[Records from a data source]

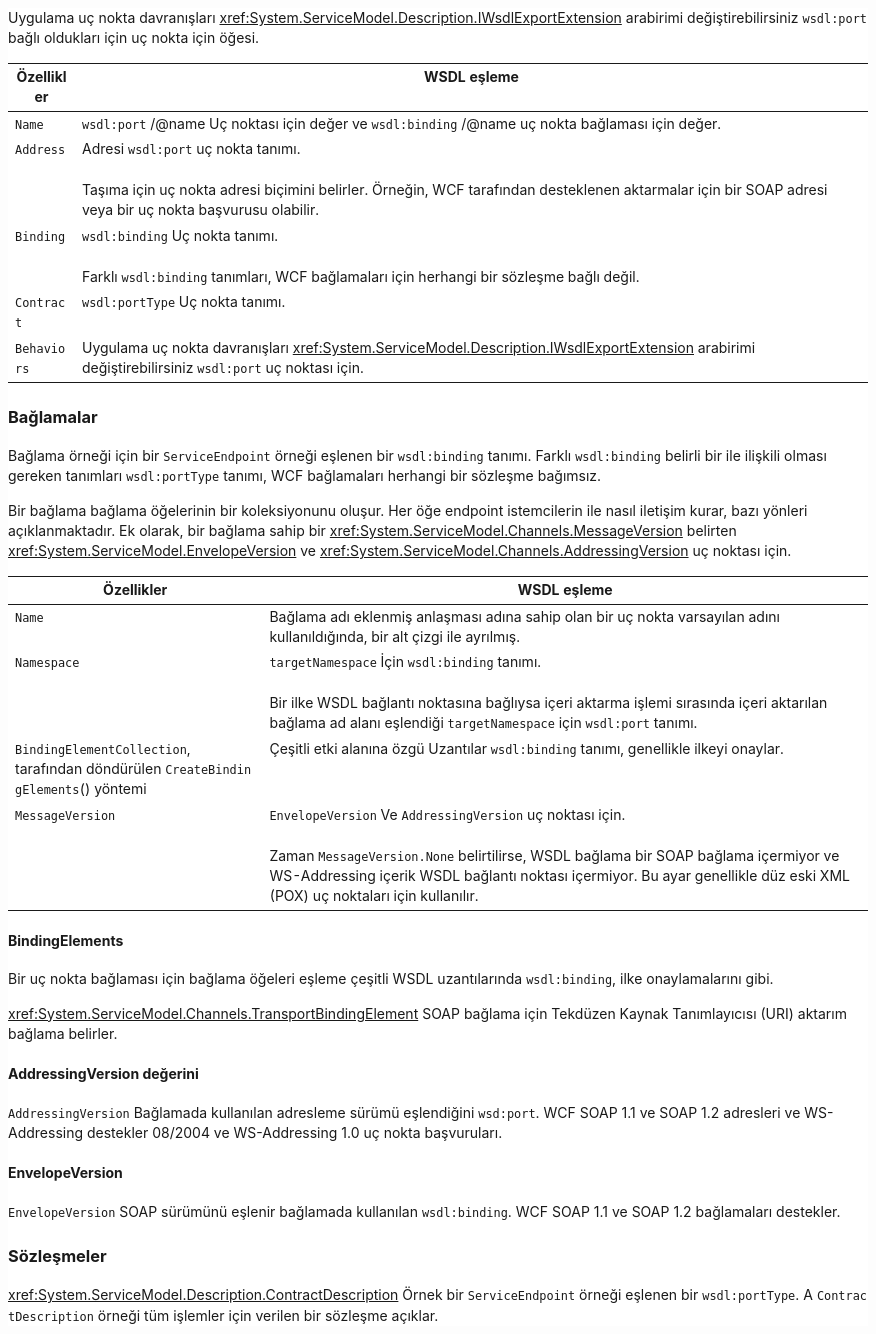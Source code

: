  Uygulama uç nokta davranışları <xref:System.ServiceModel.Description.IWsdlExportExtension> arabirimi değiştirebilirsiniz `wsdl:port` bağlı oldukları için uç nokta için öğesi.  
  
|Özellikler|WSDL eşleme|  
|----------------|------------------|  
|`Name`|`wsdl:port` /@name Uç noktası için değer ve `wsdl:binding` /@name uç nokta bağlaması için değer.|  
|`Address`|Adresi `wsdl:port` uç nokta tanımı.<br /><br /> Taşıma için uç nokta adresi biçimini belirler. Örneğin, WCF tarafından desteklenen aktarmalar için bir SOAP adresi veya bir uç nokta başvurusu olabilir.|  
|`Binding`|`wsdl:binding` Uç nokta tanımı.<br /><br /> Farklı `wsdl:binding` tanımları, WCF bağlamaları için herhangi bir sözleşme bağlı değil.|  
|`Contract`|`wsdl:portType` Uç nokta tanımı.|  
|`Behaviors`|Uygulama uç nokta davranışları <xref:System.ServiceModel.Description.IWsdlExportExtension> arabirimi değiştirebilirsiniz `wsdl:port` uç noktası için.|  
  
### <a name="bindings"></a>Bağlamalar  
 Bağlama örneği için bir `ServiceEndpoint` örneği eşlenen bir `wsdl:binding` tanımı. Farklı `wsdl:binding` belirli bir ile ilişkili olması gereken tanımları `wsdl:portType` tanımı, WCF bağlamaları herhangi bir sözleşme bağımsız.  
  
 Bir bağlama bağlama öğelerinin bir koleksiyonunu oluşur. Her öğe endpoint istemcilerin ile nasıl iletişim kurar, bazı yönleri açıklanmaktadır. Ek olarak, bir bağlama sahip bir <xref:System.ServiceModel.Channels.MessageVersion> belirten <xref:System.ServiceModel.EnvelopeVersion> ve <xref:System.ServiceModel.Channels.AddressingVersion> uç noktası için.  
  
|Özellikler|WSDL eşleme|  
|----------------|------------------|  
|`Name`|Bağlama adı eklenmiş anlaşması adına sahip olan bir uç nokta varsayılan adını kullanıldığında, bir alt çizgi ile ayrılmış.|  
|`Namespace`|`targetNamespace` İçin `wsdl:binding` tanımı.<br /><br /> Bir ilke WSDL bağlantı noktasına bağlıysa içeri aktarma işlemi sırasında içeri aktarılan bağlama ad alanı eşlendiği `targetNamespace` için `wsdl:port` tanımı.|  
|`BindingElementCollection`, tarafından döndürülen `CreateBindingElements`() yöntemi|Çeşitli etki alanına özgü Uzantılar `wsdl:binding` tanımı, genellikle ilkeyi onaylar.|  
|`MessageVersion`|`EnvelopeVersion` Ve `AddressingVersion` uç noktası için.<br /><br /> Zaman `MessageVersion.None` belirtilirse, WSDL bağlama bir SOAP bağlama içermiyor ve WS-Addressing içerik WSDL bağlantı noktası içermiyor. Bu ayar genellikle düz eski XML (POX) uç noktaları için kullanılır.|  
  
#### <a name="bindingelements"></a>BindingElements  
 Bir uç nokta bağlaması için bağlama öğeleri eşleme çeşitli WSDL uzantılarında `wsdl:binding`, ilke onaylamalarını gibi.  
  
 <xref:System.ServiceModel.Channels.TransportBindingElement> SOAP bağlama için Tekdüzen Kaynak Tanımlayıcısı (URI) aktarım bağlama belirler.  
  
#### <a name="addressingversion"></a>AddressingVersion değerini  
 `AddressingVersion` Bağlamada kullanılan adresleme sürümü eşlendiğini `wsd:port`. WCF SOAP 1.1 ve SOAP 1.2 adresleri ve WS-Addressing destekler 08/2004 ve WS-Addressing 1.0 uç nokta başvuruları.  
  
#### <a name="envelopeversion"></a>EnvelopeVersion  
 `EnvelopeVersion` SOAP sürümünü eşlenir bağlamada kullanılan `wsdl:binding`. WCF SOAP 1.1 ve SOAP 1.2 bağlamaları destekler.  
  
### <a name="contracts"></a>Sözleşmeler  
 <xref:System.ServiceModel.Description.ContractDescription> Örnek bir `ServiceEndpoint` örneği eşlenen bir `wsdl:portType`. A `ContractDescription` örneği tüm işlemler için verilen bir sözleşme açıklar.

[Action item] Only one stretch of the data above is needed. Restate it word for word, from the line containing "Bir uç nokta bağlaması" through the line containing "aktarım bağlama belirler.", both ends included.

[Answer to this task]
 Bir uç nokta bağlaması için bağlama öğeleri eşleme çeşitli WSDL uzantılarında `wsdl:binding`, ilke onaylamalarını gibi.  
  
 <xref:System.ServiceModel.Channels.TransportBindingElement> SOAP bağlama için Tekdüzen Kaynak Tanımlayıcısı (URI) aktarım bağlama belirler.  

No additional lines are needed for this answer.